Los emberas forman parte de los miles de desplazados en Colombia. Según el Consejo Noruego de Refugiados, desde 2016 han sido desplazadas 1,5 millones de personas en el país, impulsadas principalmente por razones de seguridad como amenazas, combates armados, despojo de tierras y minas antipersonales.
En La Rioja, un albergue estatal en el centro de Bogotá y a pocas cuadras de la zona de expendio y consumo de drogas, los emberas viven hacinados.
Al cruzar la puerta principal plásticos negros se convierten en carpas y en su interior duermen una decena de familias, algunas con colchones y otras en el suelo.
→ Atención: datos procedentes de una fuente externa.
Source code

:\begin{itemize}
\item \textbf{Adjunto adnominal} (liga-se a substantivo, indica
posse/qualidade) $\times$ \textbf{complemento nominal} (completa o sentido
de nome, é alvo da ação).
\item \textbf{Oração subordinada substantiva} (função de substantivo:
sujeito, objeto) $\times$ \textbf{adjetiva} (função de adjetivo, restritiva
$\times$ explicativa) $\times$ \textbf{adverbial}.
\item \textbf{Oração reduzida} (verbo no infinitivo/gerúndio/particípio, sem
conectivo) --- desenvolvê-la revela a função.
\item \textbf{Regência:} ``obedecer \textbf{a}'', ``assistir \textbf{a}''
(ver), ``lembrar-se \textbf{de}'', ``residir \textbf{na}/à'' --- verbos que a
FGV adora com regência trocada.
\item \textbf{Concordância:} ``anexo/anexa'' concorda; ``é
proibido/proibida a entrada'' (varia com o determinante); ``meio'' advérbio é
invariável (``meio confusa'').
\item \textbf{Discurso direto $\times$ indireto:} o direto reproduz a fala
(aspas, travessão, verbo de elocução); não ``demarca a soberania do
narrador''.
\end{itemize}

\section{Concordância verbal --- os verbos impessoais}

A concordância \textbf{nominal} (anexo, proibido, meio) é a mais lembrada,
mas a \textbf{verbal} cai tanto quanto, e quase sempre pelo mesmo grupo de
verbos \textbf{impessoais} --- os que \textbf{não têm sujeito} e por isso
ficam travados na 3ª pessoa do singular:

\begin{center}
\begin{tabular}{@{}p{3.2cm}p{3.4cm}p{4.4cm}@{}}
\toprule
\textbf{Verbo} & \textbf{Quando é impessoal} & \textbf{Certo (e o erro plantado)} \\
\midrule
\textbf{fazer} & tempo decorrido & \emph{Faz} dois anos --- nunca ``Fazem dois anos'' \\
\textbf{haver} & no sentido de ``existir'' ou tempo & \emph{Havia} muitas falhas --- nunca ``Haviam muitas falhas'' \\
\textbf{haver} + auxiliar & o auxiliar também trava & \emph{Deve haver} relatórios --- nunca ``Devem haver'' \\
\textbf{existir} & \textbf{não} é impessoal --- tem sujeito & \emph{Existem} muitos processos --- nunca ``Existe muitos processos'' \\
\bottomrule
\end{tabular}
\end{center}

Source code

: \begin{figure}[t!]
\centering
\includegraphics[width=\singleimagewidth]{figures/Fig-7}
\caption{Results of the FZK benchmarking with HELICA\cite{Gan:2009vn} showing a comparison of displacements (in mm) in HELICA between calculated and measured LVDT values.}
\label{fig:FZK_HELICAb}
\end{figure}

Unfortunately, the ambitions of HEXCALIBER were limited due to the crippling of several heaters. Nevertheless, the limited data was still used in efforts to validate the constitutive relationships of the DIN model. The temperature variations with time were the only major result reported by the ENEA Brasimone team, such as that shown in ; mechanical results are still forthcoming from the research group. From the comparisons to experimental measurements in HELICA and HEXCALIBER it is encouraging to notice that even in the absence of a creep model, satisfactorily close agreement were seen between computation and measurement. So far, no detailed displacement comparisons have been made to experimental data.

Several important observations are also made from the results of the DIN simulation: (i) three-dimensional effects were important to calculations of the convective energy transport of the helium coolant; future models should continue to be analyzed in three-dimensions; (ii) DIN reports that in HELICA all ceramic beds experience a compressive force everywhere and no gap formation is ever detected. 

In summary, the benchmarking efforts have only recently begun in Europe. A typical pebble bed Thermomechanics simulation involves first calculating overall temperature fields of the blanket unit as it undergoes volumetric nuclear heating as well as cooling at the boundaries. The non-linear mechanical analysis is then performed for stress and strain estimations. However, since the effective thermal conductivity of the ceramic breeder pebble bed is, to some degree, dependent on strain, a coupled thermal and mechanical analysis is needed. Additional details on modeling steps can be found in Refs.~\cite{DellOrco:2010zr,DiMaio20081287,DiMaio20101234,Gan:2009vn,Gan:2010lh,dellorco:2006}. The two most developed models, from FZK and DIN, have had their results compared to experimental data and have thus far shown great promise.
Este tipo de campamentos se repiten en cada espacio del albergue que queda libre: en las escaleras o en otros patios. En las habitaciones, los emberas se acomodan en camarotes, carpas o colchones y se apiñan en las noches para dormir.
Los pasillos son cocinas improvisadas en las que una mujer fríe un huevo para comer con arroz. A pocos metros hay un baño, sin servicio de agua, en el que se acumulan mosquitos y los residuos de las deposiciones. Una niña de aproximadamente cuatro años entra con un recipiente con agua que cargó desde el primer piso, donde sí hay servicio, mientras otras mujeres lavan la ropa en lo que solían ser lavamanos.
Los emberas, que se traduce “gente”, fueron nómades tiempo atrás pero actualmente son sedentarios con una vida basada en la agricultura en los departamentos de Risaralda y Chocó, al centro oeste y oeste del país.
Pero en Bogotá no pueden vivir de la tierra, los hombres buscan trabajos de pago diario mientras las mujeres suelen salir a las calles a vender collares que tejen, acompañadas, algunas veces, de sus hijos pequeños.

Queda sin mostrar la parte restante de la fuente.